** Given entries follows **

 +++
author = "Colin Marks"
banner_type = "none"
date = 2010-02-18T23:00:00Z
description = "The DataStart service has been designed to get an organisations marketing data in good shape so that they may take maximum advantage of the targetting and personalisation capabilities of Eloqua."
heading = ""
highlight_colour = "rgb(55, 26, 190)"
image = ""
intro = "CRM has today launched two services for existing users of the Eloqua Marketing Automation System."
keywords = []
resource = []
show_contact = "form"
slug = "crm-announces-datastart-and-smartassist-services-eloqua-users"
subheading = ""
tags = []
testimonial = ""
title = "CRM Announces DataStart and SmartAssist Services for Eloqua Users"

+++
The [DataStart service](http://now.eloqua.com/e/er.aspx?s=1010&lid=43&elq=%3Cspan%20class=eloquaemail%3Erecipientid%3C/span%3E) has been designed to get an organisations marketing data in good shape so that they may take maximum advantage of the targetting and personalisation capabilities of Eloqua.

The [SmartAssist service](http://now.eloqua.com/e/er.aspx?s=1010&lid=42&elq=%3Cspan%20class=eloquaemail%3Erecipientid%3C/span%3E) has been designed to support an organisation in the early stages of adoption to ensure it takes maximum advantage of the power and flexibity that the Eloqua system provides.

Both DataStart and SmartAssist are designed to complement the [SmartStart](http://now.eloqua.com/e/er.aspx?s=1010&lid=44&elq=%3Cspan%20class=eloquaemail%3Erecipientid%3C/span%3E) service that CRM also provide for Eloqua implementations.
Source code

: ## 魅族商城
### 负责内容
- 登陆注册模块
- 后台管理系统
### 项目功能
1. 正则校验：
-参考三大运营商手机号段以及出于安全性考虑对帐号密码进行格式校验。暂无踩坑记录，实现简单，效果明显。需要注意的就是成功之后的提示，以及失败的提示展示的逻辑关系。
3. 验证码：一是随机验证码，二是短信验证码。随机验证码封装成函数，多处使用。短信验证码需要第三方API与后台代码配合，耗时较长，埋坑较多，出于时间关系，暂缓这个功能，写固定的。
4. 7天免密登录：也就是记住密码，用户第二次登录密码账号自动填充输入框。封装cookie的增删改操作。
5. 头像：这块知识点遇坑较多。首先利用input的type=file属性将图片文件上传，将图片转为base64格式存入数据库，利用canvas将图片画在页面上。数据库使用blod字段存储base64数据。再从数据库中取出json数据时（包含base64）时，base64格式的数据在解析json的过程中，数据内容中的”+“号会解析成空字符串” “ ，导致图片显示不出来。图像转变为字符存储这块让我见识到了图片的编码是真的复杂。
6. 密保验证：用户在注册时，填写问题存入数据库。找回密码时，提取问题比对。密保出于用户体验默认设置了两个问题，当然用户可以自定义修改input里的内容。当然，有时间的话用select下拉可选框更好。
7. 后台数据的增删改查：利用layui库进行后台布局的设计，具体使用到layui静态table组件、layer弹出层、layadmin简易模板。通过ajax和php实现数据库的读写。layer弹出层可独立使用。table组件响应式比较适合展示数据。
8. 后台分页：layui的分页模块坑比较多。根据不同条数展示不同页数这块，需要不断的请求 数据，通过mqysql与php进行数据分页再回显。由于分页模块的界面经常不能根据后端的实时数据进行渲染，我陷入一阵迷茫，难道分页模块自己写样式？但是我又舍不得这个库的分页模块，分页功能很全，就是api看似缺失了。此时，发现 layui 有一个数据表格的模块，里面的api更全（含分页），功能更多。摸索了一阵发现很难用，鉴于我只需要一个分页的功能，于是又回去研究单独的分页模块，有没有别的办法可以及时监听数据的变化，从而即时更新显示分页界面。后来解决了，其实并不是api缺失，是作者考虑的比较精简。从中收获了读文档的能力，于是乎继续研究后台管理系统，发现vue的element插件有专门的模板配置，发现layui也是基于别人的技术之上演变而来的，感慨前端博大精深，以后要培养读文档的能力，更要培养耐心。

** End of Given entries **

[What is expected] None of the records may be skipped; each is to be repeated exactly.

[Output for this task]
 +++
author = "Colin Marks"
banner_type = "none"
date = 2010-02-18T23:00:00Z
description = "The DataStart service has been designed to get an organisations marketing data in good shape so that they may take maximum advantage of the targetting and personalisation capabilities of Eloqua."
heading = ""
highlight_colour = "rgb(55, 26, 190)"
image = ""
intro = "CRM has today launched two services for existing users of the Eloqua Marketing Automation System."
keywords = []
resource = []
show_contact = "form"
slug = "crm-announces-datastart-and-smartassist-services-eloqua-users"
subheading = ""
tags = []
testimonial = ""
title = "CRM Announces DataStart and SmartAssist Services for Eloqua Users"

+++
The [DataStart service](http://now.eloqua.com/e/er.aspx?s=1010&lid=43&elq=%3Cspan%20class=eloquaemail%3Erecipientid%3C/span%3E) has been designed to get an organisations marketing data in good shape so that they may take maximum advantage of the targetting and personalisation capabilities of Eloqua.

The [SmartAssist service](http://now.eloqua.com/e/er.aspx?s=1010&lid=42&elq=%3Cspan%20class=eloquaemail%3Erecipientid%3C/span%3E) has been designed to support an organisation in the early stages of adoption to ensure it takes maximum advantage of the power and flexibity that the Eloqua system provides.

Both DataStart and SmartAssist are designed to complement the [SmartStart](http://now.eloqua.com/e/er.aspx?s=1010&lid=44&elq=%3Cspan%20class=eloquaemail%3Erecipientid%3C/span%3E) service that CRM also provide for Eloqua implementations.
Source code

: ## 魅族商城
### 负责内容
- 登陆注册模块
- 后台管理系统
### 项目功能
1. 正则校验：
-参考三大运营商手机号段以及出于安全性考虑对帐号密码进行格式校验。暂无踩坑记录，实现简单，效果明显。需要注意的就是成功之后的提示，以及失败的提示展示的逻辑关系。
3. 验证码：一是随机验证码，二是短信验证码。随机验证码封装成函数，多处使用。短信验证码需要第三方API与后台代码配合，耗时较长，埋坑较多，出于时间关系，暂缓这个功能，写固定的。
4. 7天免密登录：也就是记住密码，用户第二次登录密码账号自动填充输入框。封装cookie的增删改操作。
5. 头像：这块知识点遇坑较多。首先利用input的type=file属性将图片文件上传，将图片转为base64格式存入数据库，利用canvas将图片画在页面上。数据库使用blod字段存储base64数据。再从数据库中取出json数据时（包含base64）时，base64格式的数据在解析json的过程中，数据内容中的”+“号会解析成空字符串” “ ，导致图片显示不出来。图像转变为字符存储这块让我见识到了图片的编码是真的复杂。
6. 密保验证：用户在注册时，填写问题存入数据库。找回密码时，提取问题比对。密保出于用户体验默认设置了两个问题，当然用户可以自定义修改input里的内容。当然，有时间的话用select下拉可选框更好。
7. 后台数据的增删改查：利用layui库进行后台布局的设计，具体使用到layui静态table组件、layer弹出层、layadmin简易模板。通过ajax和php实现数据库的读写。layer弹出层可独立使用。table组件响应式比较适合展示数据。
8. 后台分页：layui的分页模块坑比较多。根据不同条数展示不同页数这块，需要不断的请求 数据，通过mqysql与php进行数据分页再回显。由于分页模块的界面经常不能根据后端的实时数据进行渲染，我陷入一阵迷茫，难道分页模块自己写样式？但是我又舍不得这个库的分页模块，分页功能很全，就是api看似缺失了。此时，发现 layui 有一个数据表格的模块，里面的api更全（含分页），功能更多。摸索了一阵发现很难用，鉴于我只需要一个分页的功能，于是又回去研究单独的分页模块，有没有别的办法可以及时监听数据的变化，从而即时更新显示分页界面。后来解决了，其实并不是api缺失，是作者考虑的比较精简。从中收获了读文档的能力，于是乎继续研究后台管理系统，发现vue的element插件有专门的模板配置，发现layui也是基于别人的技术之上演变而来的，感慨前端博大精深，以后要培养读文档的能力，更要培养耐心。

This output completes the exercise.